Task goal >> If a line in the listing below contains "type", return that line.

Entries supplied >>
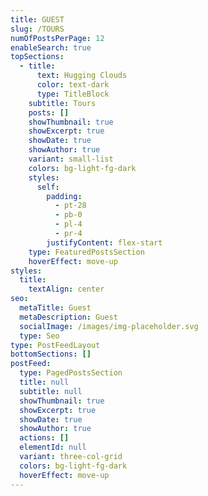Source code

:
 ```yaml
---
title: GUEST
slug: /TOURS
numOfPostsPerPage: 12
enableSearch: true
topSections:
  - title:
      text: Hugging Clouds
      color: text-dark
      type: TitleBlock
    subtitle: Tours
    posts: []
    showThumbnail: true
    showExcerpt: true
    showDate: true
    showAuthor: true
    variant: small-list
    colors: bg-light-fg-dark
    styles:
      self:
        padding:
          - pt-28
          - pb-0
          - pl-4
          - pr-4
        justifyContent: flex-start
    type: FeaturedPostsSection
    hoverEffect: move-up
styles:
  title:
    textAlign: center
seo:
  metaTitle: Guest
  metaDescription: Guest
  socialImage: /images/img-placeholder.svg
  type: Seo
type: PostFeedLayout
bottomSections: []
postFeed:
  type: PagedPostsSection
  title: null
  subtitle: null
  showThumbnail: true
  showExcerpt: true
  showDate: true
  showAuthor: true
  actions: []
  elementId: null
  variant: three-col-grid
  colors: bg-light-fg-dark
  hoverEffect: move-up
---
```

Response below >>
      type: TitleBlock
    type: FeaturedPostsSection
  type: Seo
type: PostFeedLayout
  type: PagedPostsSection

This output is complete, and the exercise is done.